How extensible is AuthKit?

6 views
Skip to first unread message

Jamie

unread,
Jan 1, 2010, 9:36:04 PM1/1/10
to pylons-discuss
I'm working on porting an old PHP project of mine over to Pylons. For
authentication this project mainly uses a lot of Postgres stored
procedures. As well as checking valid login attempts, the database
generates and tracks authentication tokens that are stored client-side
in cookies. Each token is calculated by hashing the username, ip
address, useragent, and some other stuff. Current valid tokens are
stored in a db table. The cookie expiration (token timeout) is
automatically updated each time the token is used, up to a maximum
lifetime. If I expect to port this app over successfully, this
authentication system cannot be altered at this time.

I know that I can use a customized authentication backend with
Authkit, but I'm not sure that it's made to be tweaked this throughly
(short of essentially forking it...meh). But I do like middleware-ish
features like the decorators and intercepting HTTP status codes.

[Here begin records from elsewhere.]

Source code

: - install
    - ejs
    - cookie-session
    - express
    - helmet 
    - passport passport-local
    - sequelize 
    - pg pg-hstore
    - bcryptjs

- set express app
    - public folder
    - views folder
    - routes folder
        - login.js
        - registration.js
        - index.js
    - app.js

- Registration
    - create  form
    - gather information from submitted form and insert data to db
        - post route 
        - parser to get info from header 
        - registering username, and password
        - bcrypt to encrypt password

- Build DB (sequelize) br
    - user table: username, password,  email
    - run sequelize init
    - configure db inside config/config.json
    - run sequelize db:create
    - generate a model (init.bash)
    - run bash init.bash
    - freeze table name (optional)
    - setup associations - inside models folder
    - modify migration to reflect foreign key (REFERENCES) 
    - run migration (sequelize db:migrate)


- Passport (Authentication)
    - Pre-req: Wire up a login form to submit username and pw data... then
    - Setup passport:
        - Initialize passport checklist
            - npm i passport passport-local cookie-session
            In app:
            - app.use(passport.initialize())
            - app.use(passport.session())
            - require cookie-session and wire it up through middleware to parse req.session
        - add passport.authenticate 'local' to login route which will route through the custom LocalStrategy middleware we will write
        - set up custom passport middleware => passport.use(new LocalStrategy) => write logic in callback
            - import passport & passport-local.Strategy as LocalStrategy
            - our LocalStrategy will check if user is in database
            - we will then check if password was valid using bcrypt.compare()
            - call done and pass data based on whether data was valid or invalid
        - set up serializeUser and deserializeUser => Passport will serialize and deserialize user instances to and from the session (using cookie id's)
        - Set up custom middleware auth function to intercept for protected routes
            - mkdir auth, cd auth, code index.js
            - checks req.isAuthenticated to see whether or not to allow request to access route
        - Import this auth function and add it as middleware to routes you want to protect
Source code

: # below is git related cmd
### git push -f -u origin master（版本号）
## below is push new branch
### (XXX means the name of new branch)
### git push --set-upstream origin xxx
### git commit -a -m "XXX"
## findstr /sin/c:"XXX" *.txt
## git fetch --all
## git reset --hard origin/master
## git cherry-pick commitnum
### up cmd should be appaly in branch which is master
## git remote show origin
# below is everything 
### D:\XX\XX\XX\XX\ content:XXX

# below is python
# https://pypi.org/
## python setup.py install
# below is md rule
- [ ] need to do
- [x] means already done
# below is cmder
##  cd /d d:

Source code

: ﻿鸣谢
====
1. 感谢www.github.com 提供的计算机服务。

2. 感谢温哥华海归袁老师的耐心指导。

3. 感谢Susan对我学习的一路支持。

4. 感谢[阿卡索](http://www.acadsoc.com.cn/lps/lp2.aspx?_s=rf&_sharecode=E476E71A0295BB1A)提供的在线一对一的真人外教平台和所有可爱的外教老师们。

Should I roll-my-own solution now and maybe port it over to AuthKit
down the road, or can I drop-in the functionality I need without
murdering the existing code too much?

James Gardner

unread,
Jan 4, 2010, 12:57:11 PM1/4/10
to pylons-discuss
Hi Jamie,

It sounds like you already have a farily sophisticated setup so I'd
recommend rolling your own but using the AuthKit code as an example
for anything you wish to build yourself.

One tip though, I now believe using exceptions to trigger the 401 and
403 responses and then intercepting them in WSGI middleware is not a
good design pattern. New code I'm working on generates a normal
response in the authorization decorators or whereever the check fails
instead of in the WSGI middleware. This avoids problems with other
middleware components intercepting exceptions when they aren't
supposed to and also avoids issues around the WSGI middleware trying
to generate a page using objects which are only available where the
exception was raised. It is just less tangled so I'd recommend you
avoid using exceptions in your own code too.

Cheers,

James

(AuthKit author)

Jamie

unread,
Jan 4, 2010, 4:09:22 PM1/4/10
to pylons-discuss
James,

Thanks for the response! I'll do as you recommend.

Matt Feifarek

unread,
Jan 5, 2010, 1:38:24 PM1/5/10
to pylons-...@googlegroups.com
On Mon, Jan 4, 2010 at 11:57 AM, James Gardner <ja...@pythonweb.org> wrote:
One tip though, I now believe using exceptions to trigger the 401 and
403 responses and then intercepting them in WSGI middleware is not a
good design pattern. New code I'm working on generates a normal
response in the authorization decorators or whereever the check fails
instead of in the WSGI middleware.

Interesting. Does this mean that you return a 200 status for bad auth, or that you return 400 status errors and tell the StatusCodeRedirect not to eat those 40x code errors?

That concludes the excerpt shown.